To: JohnM who wrote (50051)10/7/2002 5:38:17 PM
From: stockman_scott  Read Replies (1) | Respond to of 281500
 
The Bush response only aggravates the problem

By William Pfaff
The International Herald Tribune
Monday, October 7, 2002
iht.com

Anti-Americanism in Europe

Paris - A good deal of printer's ink has been spent
debating anti-Americanism during the last year,
both in and out of the United States. The latest
instance followed Germany's parliamentary election
at the end of September, when Chancellor Gerhard
Schröder's party coalition won a narrow victory,
credited by analysts to his stand against German
participation in any American attack on Iraq.

The German chancellor's lèse-majesté provoked
outrage in the Bush administration and warnings in
American neoconservative circles that it will be 50
years before Germany will have recovered the trust
of the United States, and thereby once again become
an important state.

In fact, from the European side of the Atlantic, it
seemed that Schröder's stand added to Germany's
international authority. Germany previously having
tended to be seen as a satellite of Washington's
rather than a nation with convictions of its own.

Since a majority in German public opinion already
opposed an attack on Iraq, and Schröder merely
profited from supporting the majority, it is a surprise
that the Germans have not been given the same
propaganda treatment the French got a few months
ago, attacked in U.S. neoconservative circles as an
anti-Semitic society because of popular French
pro-Palestinian sympathies. Official Washington has
perhaps realized that the United States needs U.S.
bases in Germany, but Germany does not. They are
essential to the U.S. global strategic position.

The subject of anti-Americanism can, however, be
intelligently discussed, an example being a recent
exchange between a French writer with a long
record of sympathy for the United States,
Jean-François Revel, and a younger colleague with
family connections to the United States and a
British education, Emmanuel Todd.

Todd maintains that the United States today
actually is displaying weakness. He says, "I have
always had a positive vision of the United States"
and "taken for granted that it was a reasonable
power" but now "I have the sense of a disquieting
semi-bellicosity, an agitation, a feverishness."

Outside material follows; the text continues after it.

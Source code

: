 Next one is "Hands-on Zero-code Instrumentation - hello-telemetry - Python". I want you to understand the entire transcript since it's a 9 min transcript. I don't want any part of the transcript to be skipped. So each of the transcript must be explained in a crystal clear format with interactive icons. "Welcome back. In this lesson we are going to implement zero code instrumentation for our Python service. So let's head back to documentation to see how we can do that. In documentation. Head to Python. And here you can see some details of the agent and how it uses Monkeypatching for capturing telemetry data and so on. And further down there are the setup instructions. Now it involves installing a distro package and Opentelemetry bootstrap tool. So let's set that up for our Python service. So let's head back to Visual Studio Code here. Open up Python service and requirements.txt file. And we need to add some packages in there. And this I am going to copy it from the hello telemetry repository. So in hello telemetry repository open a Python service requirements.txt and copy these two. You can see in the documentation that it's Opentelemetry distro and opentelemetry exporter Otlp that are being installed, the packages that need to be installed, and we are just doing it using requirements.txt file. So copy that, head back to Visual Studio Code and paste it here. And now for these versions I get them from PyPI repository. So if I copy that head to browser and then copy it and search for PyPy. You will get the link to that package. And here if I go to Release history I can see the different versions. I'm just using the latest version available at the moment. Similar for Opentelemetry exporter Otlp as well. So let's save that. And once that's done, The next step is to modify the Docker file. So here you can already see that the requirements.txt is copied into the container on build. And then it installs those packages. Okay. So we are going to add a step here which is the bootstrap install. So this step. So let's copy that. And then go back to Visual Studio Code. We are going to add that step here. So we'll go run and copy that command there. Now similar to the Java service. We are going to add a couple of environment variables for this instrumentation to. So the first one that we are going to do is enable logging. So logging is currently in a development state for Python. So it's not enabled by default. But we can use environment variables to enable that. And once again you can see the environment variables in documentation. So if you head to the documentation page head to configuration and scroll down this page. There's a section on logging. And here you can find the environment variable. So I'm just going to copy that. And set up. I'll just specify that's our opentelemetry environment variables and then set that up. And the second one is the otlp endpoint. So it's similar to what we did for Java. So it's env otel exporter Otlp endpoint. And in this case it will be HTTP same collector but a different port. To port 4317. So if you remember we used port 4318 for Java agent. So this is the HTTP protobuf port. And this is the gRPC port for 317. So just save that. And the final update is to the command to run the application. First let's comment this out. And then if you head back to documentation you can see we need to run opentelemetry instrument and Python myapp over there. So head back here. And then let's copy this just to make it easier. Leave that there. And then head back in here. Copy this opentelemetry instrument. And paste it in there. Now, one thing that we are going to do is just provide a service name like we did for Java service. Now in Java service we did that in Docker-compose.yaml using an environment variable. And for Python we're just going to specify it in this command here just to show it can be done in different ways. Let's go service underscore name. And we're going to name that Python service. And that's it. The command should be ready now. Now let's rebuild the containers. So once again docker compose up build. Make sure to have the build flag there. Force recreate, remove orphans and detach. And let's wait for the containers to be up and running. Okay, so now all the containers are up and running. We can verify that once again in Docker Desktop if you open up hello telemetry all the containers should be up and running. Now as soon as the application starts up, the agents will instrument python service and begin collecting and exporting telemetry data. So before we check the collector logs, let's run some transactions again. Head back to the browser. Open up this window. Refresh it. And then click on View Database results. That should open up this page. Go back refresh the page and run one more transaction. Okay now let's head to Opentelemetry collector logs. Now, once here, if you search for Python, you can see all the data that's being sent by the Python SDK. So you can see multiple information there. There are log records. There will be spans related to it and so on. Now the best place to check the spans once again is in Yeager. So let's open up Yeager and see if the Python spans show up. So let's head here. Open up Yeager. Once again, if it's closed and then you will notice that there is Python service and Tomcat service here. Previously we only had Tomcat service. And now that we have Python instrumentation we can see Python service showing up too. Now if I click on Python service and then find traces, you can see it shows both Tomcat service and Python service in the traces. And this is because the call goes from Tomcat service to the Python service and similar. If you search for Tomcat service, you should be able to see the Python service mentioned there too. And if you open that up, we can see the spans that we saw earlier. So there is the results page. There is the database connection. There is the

He puts this down to an unarticulated sense of
vulnerability in the United States, caused by its
budget dependence on European and Japanese
investment and its lingering strategic anxiety about
Russia and China.

He argues that current American emphasis on
military and diplomatic action against weak rogue
states is a kind of unacknowledged compensation for
this anxiety.

Thus embargoes are imposed on countries incapable
of defending themselves, and tribal armies and
"disarmed civil populations" are subjected to
high-tech bombardment. He presumably has Serbia
in mind.

Revel answers that blaming America has always
been a reflex of European intellectuals. He says that
American politicians are given to hyperbole that
should not be taken too seriously, and that
Europeans have only themselves to blame for today's
American predominance, since Europe's own failures
in the 20th century made a gift of global power to the
United States.

He also says that the French themselves would be
obsessed with terrorism if suicide planes had
simultaneously attacked the Opéra, the Arc de
Triomphe, and other prominent Paris sites -
although he himself mentions the series of attacks
on crowded Paris stores and train and metro
stations in 1995, which were met without panic.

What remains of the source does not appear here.